Winzerin Tina Krachten teilt ihre Erfahrungen

Die Tradition des Weinanbaus könnte bald auch in Herne Fuß fassen. Noch in diesem Jahr soll am Gysenberg ein Weinberg entstehen, der zukünftig Rosé liefert. Für das Mitmach-Projekt können sich freiwillige Helfer*innen melden, die Freude am Gärtnern unter fachkundiger Anleitung haben. Winzerin Tina Krachten, die im Auftrag der Emschergenossenschaft die Weinberge des Verbandes bewirtschaftet, wird die Hobbywinzer*innen unterstützen. Die 45-jährige Selbständige arbeitet seit vielen Jahren bei unterschiedlichen Projekten mit und berichtet von ihren positiven Erfahrungen mit den Mitmach-Weinbergen.

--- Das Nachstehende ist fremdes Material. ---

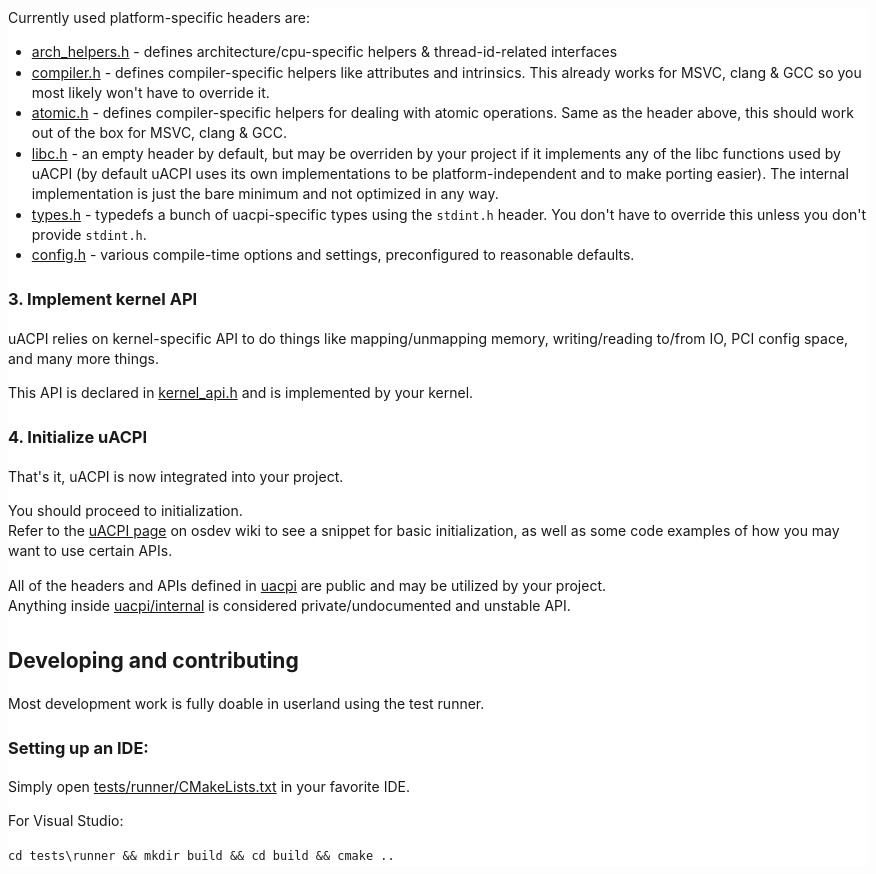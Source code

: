 Currently used platform-specific headers are:
- [arch_helpers.h](include/uacpi/platform/arch_helpers.h) - defines architecture/cpu-specific helpers & thread-id-related interfaces
- [compiler.h](include/uacpi/platform/compiler.h) - defines compiler-specific helpers like attributes and intrinsics.
This already works for MSVC, clang & GCC so you most likely won't have to override it.
- [atomic.h](include/uacpi/platform/atomic.h) - defines compiler-specific helpers for dealing with atomic operations.
  Same as the header above, this should work out of the box for MSVC, clang & GCC.
- [libc.h](include/uacpi/platform/libc.h) - an empty header by default, but may be overriden by your project
if it implements any of the libc functions used by uACPI (by default uACPI uses its
own implementations to be platform-independent and to make porting easier). The
internal implementation is just the bare minimum and not optimized in any way.
- [types.h](include/uacpi/platform/types.h) - typedefs a bunch of uacpi-specific types using the `stdint.h` header. You don't have to override this
unless you don't provide `stdint.h`.
- [config.h](include/uacpi/platform/config.h) - various compile-time options and settings, preconfigured to reasonable defaults.

### 3. Implement kernel API

uACPI relies on kernel-specific API to do things like mapping/unmapping memory, writing/reading to/from IO, PCI config space, and many more things.

This API is declared in [kernel_api.h](include/uacpi/kernel_api.h) and is implemented by your kernel.

### 4. Initialize uACPI

That's it, uACPI is now integrated into your project.

You should proceed to initialization.  
Refer to the [uACPI page](https://wiki.osdev.org/uACPI) on osdev wiki to see a
snippet for basic initialization, as well as some code examples of how you may 
want to use certain APIs.

All of the headers and APIs defined in [uacpi](include/uacpi/) are public and may be utilized by your project.  
Anything inside [uacpi/internal](include/uacpi/internal) is considered private/undocumented and unstable API.

## Developing and contributing

Most development work is fully doable in userland using the test runner.

### Setting up an IDE:

Simply open [tests/runner/CMakeLists.txt](tests/runner/CMakeLists.txt) in your favorite IDE.

For Visual Studio:
```
cd tests\runner && mkdir build && cd build && cmake ..
```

inherne: Frau Krachten, warum sind Sie gerne Winzerin?
Tina Krachten:
Ich finde es generell reizvoll, dass viele handwerkliche Berufe sehr komplex sind und meistens auch wissenschaftliche Komponenten haben. Andererseits kann man gestalten und hat am Ende ein Produkt, das man in der Hand hält. Bei allem was landwirtschaftlich geprägt ist, arbeitet man zudem mit der Natur. Was mich schon immer fasziniert hat, ist das Begleiten eines Produkts ganz von Anfang an.
inherne: Wie ist die Idee zu den Mitmach-Weinbergen entstanden?
Krachten: Die kommt von der Emschergenossenschaft, die sehr viel in Richtung Partizipation macht. Sie hat für den Weinberg in der Nähe der Uni in Dortmund jemanden gesucht, der Mitmach-Aktionen anleiten möchte. Und ich weiß aus Erfahrung mit Weinproben, dass ich das Wissen rund um die Pflege von Weinbergen und rund um den Wein ganz gut vermitteln kann.
inherne: Welche Erfahrungen haben Sie bisher in Bezug auf das Projekt gemacht?
Krachten: Wir waren anfangs etwas unsicher, ob wir genug Leute zusammenkriegen, die diesen Weinberg betreuen. Heute sind wir äußerst zufrieden, weil es inzwischen eine Gruppe von etwa 60 interessierten Menschen gibt, die regelmäßig Mails von mir bekommen. Das führt dazu, dass pro Aktion etwa zehn bis 15 Menschen dabei sind, die sehr engagiert mitmachen.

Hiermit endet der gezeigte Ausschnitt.